» **WHAT YOU ARE ASKED TO DO**:
In the material below, write out each line word for word and omit the pictures.

[Start of Attachment]

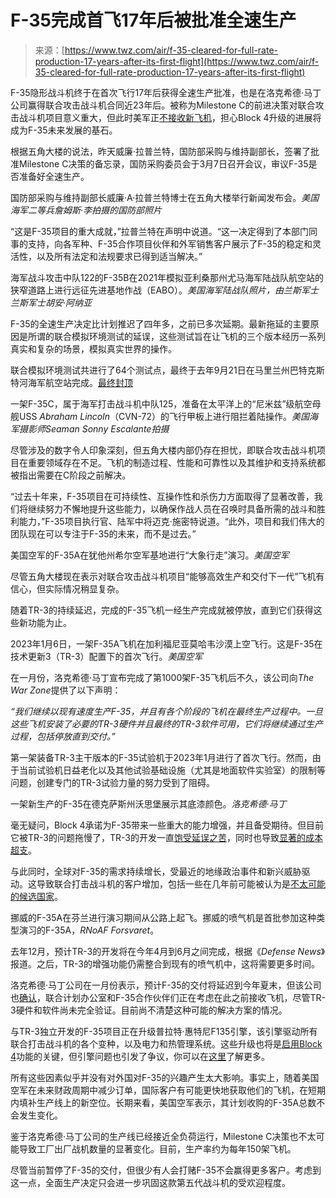 <!--yml

category: 未分类

date: 2024-05-27 15:02:40

-->

# F-35完成首飞17年后被批准全速生产

> 来源：[https://www.twz.com/air/f-35-cleared-for-full-rate-production-17-years-after-its-first-flight](https://www.twz.com/air/f-35-cleared-for-full-rate-production-17-years-after-its-first-flight)

F-35隐形战斗机终于在首次飞行17年后获得全速生产批准，也是在洛克希德·马丁公司赢得联合攻击战斗机合同近23年后。被称为Milestone C的前进决策对联合攻击战斗机项目意义重大，但此时美军正[不接收新飞机](https://www.twz.com/the-1000th-f-35-has-been-built)，担心Block 4升级的进展将成为F-35未来发展的基石。

根据五角大楼的说法，昨天威廉·拉普兰特，国防部采购与维持副部长，签署了批准Milestone C决策的备忘录，国防采购委员会于3月7日召开会议，审议F-35是否准备好全速生产。

国防部采购与维持副部长威廉·A·拉普兰特博士在五角大楼举行新闻发布会。*美国海军二等兵詹姆斯·李拍摄的国防部照片*

“这是F-35项目的重大成就，”拉普兰特在声明中说道。“这一决定得到了本部门同事的支持，向各军种、F-35合作项目伙伴和外军销售客户展示了F-35的稳定和灵活性，以及所有法定和法规要求已得到适当解决。”

海军战斗攻击中队122的F-35B在2021年模拟亚利桑那州尤马海军陆战队航空站的狭窄道路上进行远征先进基地作战（EABO）。*美国海军陆战队照片，由兰斯军士兰斯军士胡安·阿纳亚*

F-35的全速生产决定比计划推迟了四年多，之前已多次延期。最新拖延的主要原因是所谓的联合模拟环境测试的延误，这些测试旨在让飞机的三个版本经历一系列真实和复杂的场景，模拟真实世界的操作。

联合模拟环境测试共进行了64个测试点，最终于去年9月21日在马里兰州巴特克斯特河海军航空站完成。[最终封顶](https://www.defensenews.com/air/2023/09/29/f-35-program-finishes-years-late-tests-needed-for-full-production/)

一架F-35C，属于海军打击战斗机中队125，准备在太平洋上的“尼米兹”级航空母舰USS *Abraham Lincoln*（CVN-72）的飞行甲板上进行阻拦着陆操作。*美国海军摄影师Seaman Sonny Escalante拍摄*

尽管涉及的数字令人印象深刻，但五角大楼内部仍存在担忧，即联合攻击战斗机项目在重要领域存在不足。飞机的制造过程、性能和可靠性以及其维护和支持系统都被指出需要在C阶段之前解决。

“过去十年来，F-35项目在可持续性、互操作性和杀伤力方面取得了显著改善，我们将继续努力不懈地提升这些能力，以确保作战人员在召唤时具备所需的战斗和胜利能力，”F-35项目执行官、陆军中将迈克·施密特说道。“此外，项目和我们伟大的团队现在可以专注于F-35的未来，而不是过去。”

美国空军的F-35A在犹他州希尔空军基地进行“大象行走”演习。*美国空军*

尽管五角大楼现在表示对联合攻击战斗机项目“能够高效生产和交付下一代”飞机有信心，但实际情况稍显复杂。

随着TR-3的持续延迟，完成的F-35飞机一经生产完成就被停放，直到它们获得这些新功能为止。

2023年1月6日，一架F-35A飞机在加利福尼亚莫哈韦沙漠上空飞行。这是F-35在技术更新3（TR-3）配置下的首次飞行。*美国空军*

在一月份，洛克希德·马丁宣布完成了第1000架F-35飞机后不久，该公司向*The War Zone*提供了以下声明：

*“我们继续以现有速度生产F-35，并且有各个阶段的飞机在最终生产过程中。一旦这些飞机安装了必要的TR-3硬件并且最终的TR-3软件可用，它们将继续通过生产过程，包括停放直到交付。”*

第一架装备TR-3主干版本的F-35试验机于2023年1月进行了首次飞行。然而，由于当前试验机日益老化以及其他试验基础设施（尤其是地面软件实验室）的限制等问题，创建专门的TR-3试验力量的努力受到了阻碍。

一架新生产的F-35在德克萨斯州沃思堡展示其底漆颜色。*洛克希德·马丁*

毫无疑问，Block 4承诺为F-35带来一些重大的能力增强，并且备受期待。但目前它被TR-3的问题拖慢了，TR-3的开发一直[饱受延误之苦](https://armedservices.house.gov/hearings/tal-hearing-f-35-acquisition-program-update)，同时也导致[显著的成本超支](https://armedservices.house.gov/hearings/tal-hearing-f-35-acquisition-program-update)。

与此同时，全球对F-35的需求持续增长，受最近的地缘政治事件和新兴威胁驱动。这导致联合打击战斗机的客户增加，包括一些在几年前可能被认为是[不太可能的候选国家](https://www.twz.com/romania-unveils-plan-to-buy-f-35s)。

挪威的F-35A在芬兰进行演习期间从公路上起飞。挪威的喷气机是首批参加这种类型演习的F-35A，*RNoAF* *Forsvaret*。

去年12月，预计TR-3的开发将在今年4月到6月之间完成，根据《*Defense News*》报道。之后，TR-3的增强功能仍需整合到现有的喷气机中，这将需要更多时间。

洛克希德·马丁公司在一月份表示，预计F-35的交付将延迟到今年夏末，但该公司也[确认](https://www.airandspaceforces.com/lockheed-f-35-deliveries-on-hold-until-summer/)，联合计划办公室和F-35合作伙伴们正在考虑在此之前接收飞机，尽管TR-3硬件和软件尚未完全验证。目前尚不清楚这种可能的解决方案的情况。

与TR-3独立开发的F-35项目正在升级普拉特·惠特尼F135引擎，该引擎驱动所有联合打击战斗机的各个变种，以及电力和热管理系统。这些升级也将是[启用Block 4](https://www.twz.com/war-over-future-of-f-35s-engine-explodes-publicly)功能的关键，但引擎问题也引发了争议，你可以在[这里](https://www.twz.com/war-over-future-of-f-35s-engine-explodes-publicly)了解更多。

所有这些因素似乎并没有对外国对F-35的兴趣产生太大影响。事实上，随着美国空军在未来财政周期中减少订单，国际客户有可能更快地获取他们的飞机，在短期内填补生产线上的新空位。长期来看，美国空军表示，其计划收购的F-35A总数不会发生变化。

鉴于洛克希德·马丁公司的生产线已经接近全负荷运行，Milestone C决策也不太可能导致工厂出厂战机数量的显著变化。目前，生产率约为每年150架飞机。

尽管当前暂停了F-35的交付，但很少有人会打赌F-35不会赢得更多客户。考虑到这一点，全面生产决定只会进一步巩固这款第五代战斗机的受欢迎程度。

[End of Attachment]

» **RESPONSE**:
 <!--yml

category: 未分类

date: 2024-05-27 15:02:40

-->

# F-35完成首飞17年后被批准全速生产

> 来源：[https://www.twz.com/air/f-35-cleared-for-full-rate-production-17-years-after-its-first-flight](https://www.twz.com/air/f-35-cleared-for-full-rate-production-17-years-after-its-first-flight)

F-35隐形战斗机终于在首次飞行17年后获得全速生产批准，也是在洛克希德·马丁公司赢得联合攻击战斗机合同近23年后。被称为Milestone C的前进决策对联合攻击战斗机项目意义重大，但此时美军正[不接收新飞机](https://www.twz.com/the-1000th-f-35-has-been-built)，担心Block 4升级的进展将成为F-35未来发展的基石。

根据五角大楼的说法，昨天威廉·拉普兰特，国防部采购与维持副部长，签署了批准Milestone C决策的备忘录，国防采购委员会于3月7日召开会议，审议F-35是否准备好全速生产。

国防部采购与维持副部长威廉·A·拉普兰特博士在五角大楼举行新闻发布会。*美国海军二等兵詹姆斯·李拍摄的国防部照片*

“这是F-35项目的重大成就，”拉普兰特在声明中说道。“这一决定得到了本部门同事的支持，向各军种、F-35合作项目伙伴和外军销售客户展示了F-35的稳定和灵活性，以及所有法定和法规要求已得到适当解决。”

海军战斗攻击中队122的F-35B在2021年模拟亚利桑那州尤马海军陆战队航空站的狭窄道路上进行远征先进基地作战（EABO）。*美国海军陆战队照片，由兰斯军士兰斯军士胡安·阿纳亚*

F-35的全速生产决定比计划推迟了四年多，之前已多次延期。最新拖延的主要原因是所谓的联合模拟环境测试的延误，这些测试旨在让飞机的三个版本经历一系列真实和复杂的场景，模拟真实世界的操作。

联合模拟环境测试共进行了64个测试点，最终于去年9月21日在马里兰州巴特克斯特河海军航空站完成。[最终封顶](https://www.defensenews.com/air/2023/09/29/f-35-program-finishes-years-late-tests-needed-for-full-production/)

一架F-35C，属于海军打击战斗机中队125，准备在太平洋上的“尼米兹”级航空母舰USS *Abraham Lincoln*（CVN-72）的飞行甲板上进行阻拦着陆操作。*美国海军摄影师Seaman Sonny Escalante拍摄*

尽管涉及的数字令人印象深刻，但五角大楼内部仍存在担忧，即联合攻击战斗机项目在重要领域存在不足。飞机的制造过程、性能和可靠性以及其维护和支持系统都被指出需要在C阶段之前解决。

“过去十年来，F-35项目在可持续性、互操作性和杀伤力方面取得了显著改善，我们将继续努力不懈地提升这些能力，以确保作战人员在召唤时具备所需的战斗和胜利能力，”F-35项目执行官、陆军中将迈克·施密特说道。“此外，项目和我们伟大的团队现在可以专注于F-35的未来，而不是过去。”

美国空军的F-35A在犹他州希尔空军基地进行“大象行走”演习。*美国空军*

尽管五角大楼现在表示对联合攻击战斗机项目“能够高效生产和交付下一代”飞机有信心，但实际情况稍显复杂。

随着TR-3的持续延迟，完成的F-35飞机一经生产完成就被停放，直到它们获得这些新功能为止。

2023年1月6日，一架F-35A飞机在加利福尼亚莫哈韦沙漠上空飞行。这是F-35在技术更新3（TR-3）配置下的首次飞行。*美国空军*

在一月份，洛克希德·马丁宣布完成了第1000架F-35飞机后不久，该公司向*The War Zone*提供了以下声明：

*“我们继续以现有速度生产F-35，并且有各个阶段的飞机在最终生产过程中。一旦这些飞机安装了必要的TR-3硬件并且最终的TR-3软件可用，它们将继续通过生产过程，包括停放直到交付。”*

第一架装备TR-3主干版本的F-35试验机于2023年1月进行了首次飞行。然而，由于当前试验机日益老化以及其他试验基础设施（尤其是地面软件实验室）的限制等问题，创建专门的TR-3试验力量的努力受到了阻碍。

一架新生产的F-35在德克萨斯州沃思堡展示其底漆颜色。*洛克希德·马丁*

毫无疑问，Block 4承诺为F-35带来一些重大的能力增强，并且备受期待。但目前它被TR-3的问题拖慢了，TR-3的开发一直[饱受延误之苦](https://armedservices.house.gov/hearings/tal-hearing-f-35-acquisition-program-update)，同时也导致[显著的成本超支](https://armedservices.house.gov/hearings/tal-hearing-f-35-acquisition-program-update)。

与此同时，全球对F-35的需求持续增长，受最近的地缘政治事件和新兴威胁驱动。这导致联合打击战斗机的客户增加，包括一些在几年前可能被认为是[不太可能的候选国家](https://www.twz.com/romania-unveils-plan-to-buy-f-35s)。

挪威的F-35A在芬兰进行演习期间从公路上起飞。挪威的喷气机是首批参加这种类型演习的F-35A，*RNoAF* *Forsvaret*。

去年12月，预计TR-3的开发将在今年4月到6月之间完成，根据《*Defense News*》报道。之后，TR-3的增强功能仍需整合到现有的喷气机中，这将需要更多时间。

洛克希德·马丁公司在一月份表示，预计F-35的交付将延迟到今年夏末，但该公司也[确认](https://www.airandspaceforces.com/lockheed-f-35-deliveries-on-hold-until-summer/)，联合计划办公室和F-35合作伙伴们正在考虑在此之前接收飞机，尽管TR-3硬件和软件尚未完全验证。目前尚不清楚这种可能的解决方案的情况。

与TR-3独立开发的F-35项目正在升级普拉特·惠特尼F135引擎，该引擎驱动所有联合打击战斗机的各个变种，以及电力和热管理系统。这些升级也将是[启用Block 4](https://www.twz.com/war-over-future-of-f-35s-engine-explodes-publicly)功能的关键，但引擎问题也引发了争议，你可以在[这里](https://www.twz.com/war-over-future-of-f-35s-engine-explodes-publicly)了解更多。

所有这些因素似乎并没有对外国对F-35的兴趣产生太大影响。事实上，随着美国空军在未来财政周期中减少订单，国际客户有可能更快地获取他们的飞机，在短期内填补生产线上的新空位。长期来看，美国空军表示，其计划收购的F-35A总数不会发生变化。

鉴于洛克希德·马丁公司的生产线已经接近全负荷运行，Milestone C决策也不太可能导致工厂出厂战机数量的显著变化。目前，生产率约为每年150架飞机。

尽管当前暂停了F-35的交付，但很少有人会打赌F-35不会赢得更多客户。考虑到这一点，全面生产决定只会进一步巩固这款第五代战斗机的受欢迎程度。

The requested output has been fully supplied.